08-28-2014, 02:46 PM
look @ that block 'o cheese!!
08-28-2014, 03:39 PM
I like the cheese but I'm more interested in the camo one beneath it. I've always wanted to sharpen knives while sitting in a duck blind.....
Does it float?
08-29-2014, 02:33 AM
Asteger, do you believe in your words yourself?? . Do you really think i don't have and i never tried out good quality in coarse Jnats ?? Man, .
Originally Posted by Asteger
I have them, i just , as told before, never allow my knives to the that dull to start sharpening from the very coarse stone. To me a Chu Nagura as a big stone is enough to start. Or Tsushima. Or Maksim's Aotos. I have one very cute coarse stone , i know it as Ebitsu, it's like Natsuya, soft and quick. But again: to use when really needed. You say- a perfect finish is boring?? he he. Should i tell you, then every different fine stone leaves different finish on different steels?? Should i tell you that there is a big difference between " to saw" tge food and " to cut" it? Many guys prefer toothy edge, but not me. I don't lije to have any juice from the product you cut- for this you need the sharp knife.
But even if you prefer a toothy edge- an edge after Chu/Aoto is still a balance between toothy and fine.
You know for sure, that using higher grit fine Jnats you reinforce your edge , actually without loosing too much metal. Why to mention only ultimate finish without this extremely important feature?? This is the main reason if using different fine Jnats. And again: every steel needs it's own sharpening source. You never achieve same result on same stones with different steels. This is that so-called " perfect marriage" between the stone and the steel. You know this.
AND: between the Amakusa and Nakayama there are A LOT of great stones!! .
And really- for rough sharpening some coarse synthetic stones ( i prefer Shapton Glas) are just better, more consistent, give clear expectable result. The difference begins from ca 1000 and up grits. Though some guys are happy with 180 as a last stone. Starting with 120 grit. Brrrrrr.

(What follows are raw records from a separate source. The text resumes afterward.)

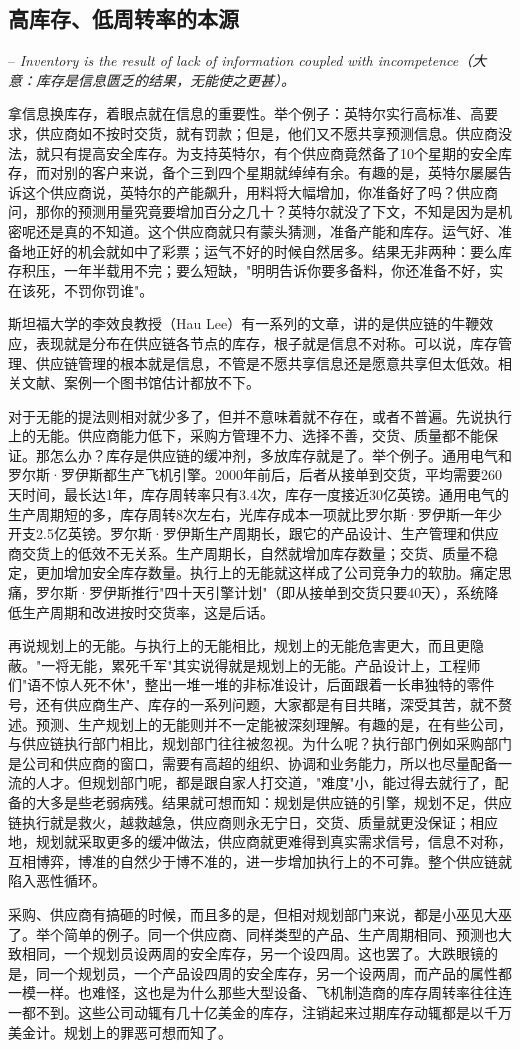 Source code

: \subsection { 高库存、低周转率的本源}

    -- \textit{ Inventory is the result of lack of information coupled with incompetence（大意：库存是信息匮乏的结果，无能使之更甚）。}

    拿信息换库存，着眼点就在信息的重要性。举个例子：英特尔实行高标准、高要求，供应商如不按时交货，就有罚款；但是，他们又不愿共享预测信息。供应商没法，就只有提高安全库存。为支持英特尔，有个供应商竟然备了10个星期的安全库存，而对别的客户来说，备个三到四个星期就绰绰有余。有趣的是，英特尔屡屡告诉这个供应商说，英特尔的产能飙升，用料将大幅增加，你准备好了吗？供应商问，那你的预测用量究竟要增加百分之几十？英特尔就没了下文，不知是因为是机密呢还是真的不知道。这个供应商就只有蒙头猜测，准备产能和库存。运气好、准备地正好的机会就如中了彩票；运气不好的时候自然居多。结果无非两种：要么库存积压，一年半载用不完；要么短缺，"明明告诉你要多备料，你还准备不好，实在该死，不罚你罚谁"。

    斯坦福大学的李效良教授（Hau Lee）有一系列的文章，讲的是供应链的牛鞭效应，表现就是分布在供应链各节点的库存，根子就是信息不对称。可以说，库存管理、供应链管理的根本就是信息，不管是不愿共享信息还是愿意共享但太低效。相关文献、案例一个图书馆估计都放不下。

    对于无能的提法则相对就少多了，但并不意味着就不存在，或者不普遍。先说执行上的无能。供应商能力低下，采购方管理不力、选择不善，交货、质量都不能保证。那怎么办？库存是供应链的缓冲剂，多放库存就是了。举个例子。通用电气和罗尔斯·罗伊斯都生产飞机引擎。2000年前后，后者从接单到交货，平均需要260天时间，最长达1年，库存周转率只有3.4次，库存一度接近30亿英镑。通用电气的生产周期短的多，库存周转8次左右，光库存成本一项就比罗尔斯·罗伊斯一年少开支2.5亿英镑。罗尔斯·罗伊斯生产周期长，跟它的产品设计、生产管理和供应商交货上的低效不无关系。生产周期长，自然就增加库存数量；交货、质量不稳定，更加增加安全库存数量。执行上的无能就这样成了公司竞争力的软肋。痛定思痛，罗尔斯·罗伊斯推行"四十天引擎计划"（即从接单到交货只要40天），系统降低生产周期和改进按时交货率，这是后话。

    再说规划上的无能。与执行上的无能相比，规划上的无能危害更大，而且更隐蔽。"一将无能，累死千军"其实说得就是规划上的无能。产品设计上，工程师们"语不惊人死不休"，整出一堆一堆的非标准设计，后面跟着一长串独特的零件号，还有供应商生产、库存的一系列问题，大家都是有目共睹，深受其苦，就不赘述。预测、生产规划上的无能则并不一定能被深刻理解。有趣的是，在有些公司，与供应链执行部门相比，规划部门往往被忽视。为什么呢？执行部门例如采购部门是公司和供应商的窗口，需要有高超的组织、协调和业务能力，所以也尽量配备一流的人才。但规划部门呢，都是跟自家人打交道，"难度"小，能过得去就行了，配备的大多是些老弱病残。结果就可想而知：规划是供应链的引擎，规划不足，供应链执行就是救火，越救越急，供应商则永无宁日，交货、质量就更没保证；相应地，规划就采取更多的缓冲做法，供应商就更难得到真实需求信号，信息不对称，互相博弈，博准的自然少于博不准的，进一步增加执行上的不可靠。整个供应链就陷入恶性循环。

    采购、供应商有搞砸的时候，而且多的是，但相对规划部门来说，都是小巫见大巫了。举个简单的例子。同一个供应商、同样类型的产品、生产周期相同、预测也大致相同，一个规划员设两周的安全库存，另一个设四周。这也罢了。大跌眼镜的是，同一个规划员，一个产品设四周的安全库存，另一个设两周，而产品的属性都一模一样。也难怪，这也是为什么那些大型设备、飞机制造商的库存周转率往往连一都不到。这些公司动辄有几十亿美金的库存，注销起来过期库存动辄都是以千万美金计。规划上的罪恶可想而知了。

BTW- bought yesterday another Shige Gyuto Western with rare Tamamoku handle. Will be a fancy stuff with same-wood Saya . Couldn't resist... These knives deserve some real care!
08-29-2014, 08:55 AM
Absolutely. Aged cheddar, I'd say.
Originally Posted by panda
Dave, I haven't the foggiest what you're on about
Originally Posted by daveb
08-29-2014, 11:06 AM
Ger, That's not an uncommon reaction to some of my attempts at humor.
08-29-2014, 03:13 PM
It's okay. Toishi jokes are a very esoteric area.
Originally Posted by daveb
08-29-2014, 04:44 PM
daveb is somehow influenced by something completely different.
08-31-2014, 12:48 PM
Just wanted to show my 2 small coticules (and a "nagura" )
Not that popular but I do like the edge I get from them.
They are both from “La Dressante" layer. The spotted one feels a bit smoother in use than the tiger one.
They're rather small, but work for me (only use them as finishers and to touch up). I really enjoy using them.
I still have to visit the quarry Ardennes-Coticule once, they're only a 2 hour drive away...
09-01-2014, 03:48 AM
Originally Posted by riba
I should visit Maurice as well. He is very friendly and helpful
I have all types of his stones as well. The Coticules are good, i think the clear versions are better. The strange point reg these stones is that it cuts and feels more like artificial stone rather then natural . Because of garnets- they are very hard and do not break down. It feels almost like a very fine diamond plate with sone slurry- bizarre feeling. It cuts really quick. The only one finisher i know which can be used as only 1 stone from " zero to hero". It takes sone time, but less then any Suita. On the other hand the edge stays toothy, you never gets that fine feeling as good Jnats, so , IMHO, belgian stones are great to have in the collection, but they do not over-perform Jnats.
The retention, BTW, is like from synthetics, not Jnats. It doesn't reinforce the edge in that way..
But still very nice stones. Important thing: even a small stone is enough to sharpen a good knife, this is a big difference to a Jnat. And my other remark- it's the only stone which works with it's Nagura differently, than without it. Because the slurry you get does not break down ( again because of small garnets)
09-01-2014, 04:27 AM
Yeah, I didn't have the pleasure yet to experience a good jnat for kitchen knives. (I only have a shoubudani (type 100) from Maxim (for razors), which is rather hard and I am still learning to use it. Not sure I can use it for kitchen knives). A good jnat is on my wish list, but unfortunately I don't have a budget for it now
The coticules are indeed surprisingly fast. I use them after a 1K or 3K synthetic stone and they refine the edge pretty fast. And you are right, the edge they give is pretty toothy (sometimes I strop with compounds to further refine that edge). They're great value for money IMO (I paid 40 USD for the spotted stone).